Best of Social Change Consulting, Year One. #4 The Danger of Charity Rankings

Best of Social Change Consulting, Year One. #4 The Danger of Charity Rankings

Our number four entry of the best blog posts of the year relates to the danger of charity rankings. In the piece, we reference Dan Pallotta, an author and philanthropist who recently gave a TED talk related to the topic below. He says it in his talk, as well as in his book, and we say it below, but it cannot be said enough: it is time to stop holding nonprofits to such an antiquated standard, and to allow them to really have an impact in their communities.


Anyone who has worked for a nonprofit organization likely has a story about the lack of money and resources in their working environments. From antiquated technologies, to underpaid staff, to old and impractical furniture, nonprofits are expected to change the world with budgets that for profits would find laughable. Which begs the question – why do we hold charities and nonprofits to such unrealistic expectations of financial accountability?

In his recent book, “Uncharitable,” Dan Pallotta goes into a bit of the history behind charitable giving and postulates on its impact on our modern day interpretation of what nonprofit governance should look like. His theory revolves around Puritanical ideals of charity being something that is separate from one’s selfish desires – to be truly charitable means that no benefit can come to the doer.

This idea has in one way or another spread to the governance of nonprofits and charities, as most now agree that these organizations should be run with little to no overhead or administrative costs. A common sentiment is that 80% of money coming into the organization should be spent directly on the mission, and that any lower amount is tantamount to wasteful and uncharitable. These numbers only get more unrealistic in the world of grants, where grantees oftentimes do not factor in for administration of said grant in their donation to the charity, but still factor in overhead costs when evaluating possible winners.

But worst of all in these categorizations of nonprofit success are the so called “charity ratings” (and the websites that provide these). While an admirable goal to make it easier for the average donor to know what organizations are considered to be trustworthy, what they are actually doing is over simplifying charity success – to an increasingly negative degree for the future success of nonprofits.

While most would agree there should be accountability with charities in how it uses donor dollars, these rating systems have a tendency to only focus on these numbers through analysis of what is knowns as the IRS-990 form. An imperfect form to be sure, but one created with the intention of tax exemption status and not what it is currently being used for – analysis of success of a charity.

The prominence of these sites, and the active communities that interact and add reviews to them, bring new challenges for charities already battling with a lack of resources. To keep up with the unrealistic expectations of financial frugality, some charities have started to change how they fill out their 990 forms. In order to fall under the 20% overhead ratio, some are pushing fundraising and administrative expenses to other areas of their budgeting so as to seem more efficient in the eyes of donors, but also in effect making this system of analysis useless moving forward.

When not reorganizing their financial figures to fit the mold, most are also cutting back in key areas.
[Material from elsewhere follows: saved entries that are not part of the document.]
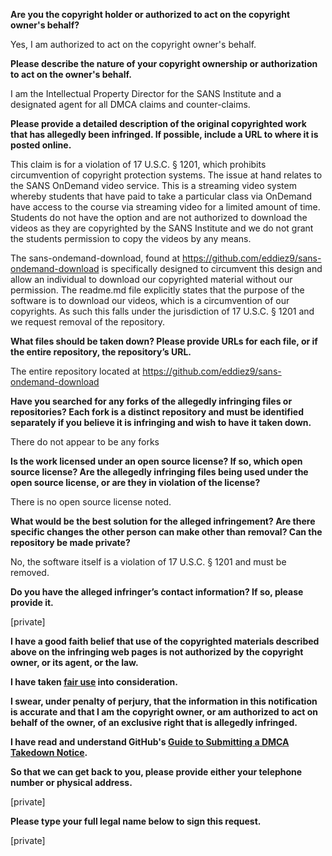 **Are you the copyright holder or authorized to act on the copyright owner's behalf?**

Yes, I am authorized to act on the copyright owner's behalf.

**Please describe the nature of your copyright ownership or authorization to act on the owner's behalf.**

I am the Intellectual Property Director for the SANS Institute and a designated agent for all DMCA claims and counter-claims.

**Please provide a detailed description of the original copyrighted work that has allegedly been infringed. If possible, include a URL to where it is posted online.**

This claim is for a violation of 17 U.S.C. § 1201, which prohibits circumvention of copyright protection systems. The issue at hand relates to the SANS OnDemand video service. This is a streaming video system whereby students that have paid to take a particular class via OnDemand have access to the course via streaming video for a limited amount of time. Students do not have the option and are not authorized to download the videos as they are copyrighted by the SANS Institute and we do not grant the students permission to copy the videos by any means.

The sans-ondemand-download, found at https://github.com/eddiez9/sans-ondemand-download is specifically designed to circumvent this design and allow an individual to download our copyrighted material without our permission. The readme.md file explicitly states that the purpose of the software is to download our videos, which is a circumvention of our copyrights. As such this falls under the jurisdiction of 17 U.S.C. § 1201 and we request removal of the repository.

**What files should be taken down? Please provide URLs for each file, or if the entire repository, the repository’s URL.**

The entire repository located at https://github.com/eddiez9/sans-ondemand-download

**Have you searched for any forks of the allegedly infringing files or repositories? Each fork is a distinct repository and must be identified separately if you believe it is infringing and wish to have it taken down.**

There do not appear to be any forks

**Is the work licensed under an open source license? If so, which open source license? Are the allegedly infringing files being used under the open source license, or are they in violation of the license?**

There is no open source license noted.

**What would be the best solution for the alleged infringement? Are there specific changes the other person can make other than removal? Can the repository be made private?**

No, the software itself is a violation of 17 U.S.C. § 1201 and must be removed.

**Do you have the alleged infringer’s contact information? If so, please provide it.**

[private]  

**I have a good faith belief that use of the copyrighted materials described above on the infringing web pages is not authorized by the copyright owner, or its agent, or the law.**

**I have taken <a href="https://www.lumendatabase.org/topics/22">fair use</a> into consideration.**

**I swear, under penalty of perjury, that the information in this notification is accurate and that I am the copyright owner, or am authorized to act on behalf of the owner, of an exclusive right that is allegedly infringed.**

**I have read and understand GitHub's <a href="https://docs.github.com/articles/guide-to-submitting-a-dmca-takedown-notice/">Guide to Submitting a DMCA Takedown Notice</a>.**

**So that we can get back to you, please provide either your telephone number or physical address.**

[private]  

**Please type your full legal name below to sign this request.**

[private]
Infrastructure is usually one of the first pieces to be left behind in a nonprofits budget – but when staff use outdated and slow technologies that belabor their efforts and slow down their work, what is really being saved? How does spending less on operations, fundraising, and administrative tasks truly show the value and impact a charity is having in its community?

This is not an easy problem to fix, and likely any nonprofit that breaks away from convention and fights back against these rigid requirements will find themselves ostracized from the giving community. But changes do need to take place. Nonprofits will continue to struggle to make long term and significant social change if they are hampered by antiquated and obtuse policies.  If donors considered their gift as more of an investment, than a charitable offering, would there be less need for intense bureaucratic oversight? How much time and resources are wasted by nonprofit organizations each year in the pursuit of creating transparency? The next time you look into the rating of a charity before donating, take a moment to think why you are donating. Is it to make an impact in your community? Is that something you can determine just by looking at the bottom line?